III. Adapting to Operating Conditions and Enhancing Protective Performance
In harsh environments such as outdoor, underwater, and aerospace applications, mechanical properties and weather resistance must be prioritized. For outdoor applications requiring dust and scratch resistance, sapphire substrates with a Mohs hardness of ≥9 should be selected. For underwater and high-pressure environments, compressive strength must be evaluated, and high-strength materials such as fused quartz should be selected in conjunction with a sealed structural design. For environments with alternating high and low temperatures, substrates with low thermal expansion coefficients are preferred to prevent cracking and sudden drops in light transmittance caused by temperature differences.
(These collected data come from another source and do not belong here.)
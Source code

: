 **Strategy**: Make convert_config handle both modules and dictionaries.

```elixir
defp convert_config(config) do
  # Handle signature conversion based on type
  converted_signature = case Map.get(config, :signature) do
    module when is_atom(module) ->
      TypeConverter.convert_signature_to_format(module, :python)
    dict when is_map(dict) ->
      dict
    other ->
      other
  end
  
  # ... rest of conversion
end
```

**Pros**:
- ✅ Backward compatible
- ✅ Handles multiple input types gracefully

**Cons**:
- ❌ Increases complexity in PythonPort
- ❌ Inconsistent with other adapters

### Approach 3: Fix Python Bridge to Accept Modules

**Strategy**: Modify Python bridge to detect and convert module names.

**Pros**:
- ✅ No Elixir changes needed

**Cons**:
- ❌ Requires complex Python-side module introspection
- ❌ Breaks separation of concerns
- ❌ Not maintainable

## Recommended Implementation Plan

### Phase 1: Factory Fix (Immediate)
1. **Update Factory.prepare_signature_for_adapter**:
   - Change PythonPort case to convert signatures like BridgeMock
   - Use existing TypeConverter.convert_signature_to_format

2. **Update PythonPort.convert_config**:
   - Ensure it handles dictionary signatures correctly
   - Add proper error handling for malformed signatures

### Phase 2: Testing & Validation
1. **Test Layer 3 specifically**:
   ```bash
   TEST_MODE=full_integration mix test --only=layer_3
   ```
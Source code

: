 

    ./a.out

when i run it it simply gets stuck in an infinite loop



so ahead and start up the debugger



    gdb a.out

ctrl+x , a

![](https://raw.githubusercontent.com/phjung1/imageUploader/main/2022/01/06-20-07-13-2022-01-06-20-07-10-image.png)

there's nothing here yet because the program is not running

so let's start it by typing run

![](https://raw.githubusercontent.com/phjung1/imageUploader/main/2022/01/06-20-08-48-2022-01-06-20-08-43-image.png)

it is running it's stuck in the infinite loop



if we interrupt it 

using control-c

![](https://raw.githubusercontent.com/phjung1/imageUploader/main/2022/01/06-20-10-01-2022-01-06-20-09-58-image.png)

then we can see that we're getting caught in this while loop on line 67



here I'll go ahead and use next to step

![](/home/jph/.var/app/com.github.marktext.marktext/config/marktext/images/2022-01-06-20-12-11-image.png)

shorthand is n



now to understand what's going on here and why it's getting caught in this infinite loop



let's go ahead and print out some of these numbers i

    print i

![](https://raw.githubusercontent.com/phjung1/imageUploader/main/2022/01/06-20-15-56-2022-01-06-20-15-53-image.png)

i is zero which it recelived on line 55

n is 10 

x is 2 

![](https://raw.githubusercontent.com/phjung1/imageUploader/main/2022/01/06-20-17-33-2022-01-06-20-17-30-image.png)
It is recommended to pair these with anti-reflective (AR) coatings, which can reduce surface reflectance to below 1% in the visible light spectrum, significantly increasing light transmission.
IV. Matching Installation Interfaces to Ensure Long-Term Reliability
During the final stages of selection, verify installation dimensions and sealing methods. The edge processing of the dome must be compatible with the flange clamping structure to ensure a leak-free seal. For mass production, ensure manufacturing consistency to prevent individual part tolerances from affecting system compatibility.
In summary, the selection of optical domes should follow the logic of “selecting the substrate based on the wavelength band, controlling the structure for precision, choosing protection based on operating conditions, and ensuring a proper fit at the installation interface.” This approach balances optical performance with engineering practicality to achieve optimal results in both protection and imaging.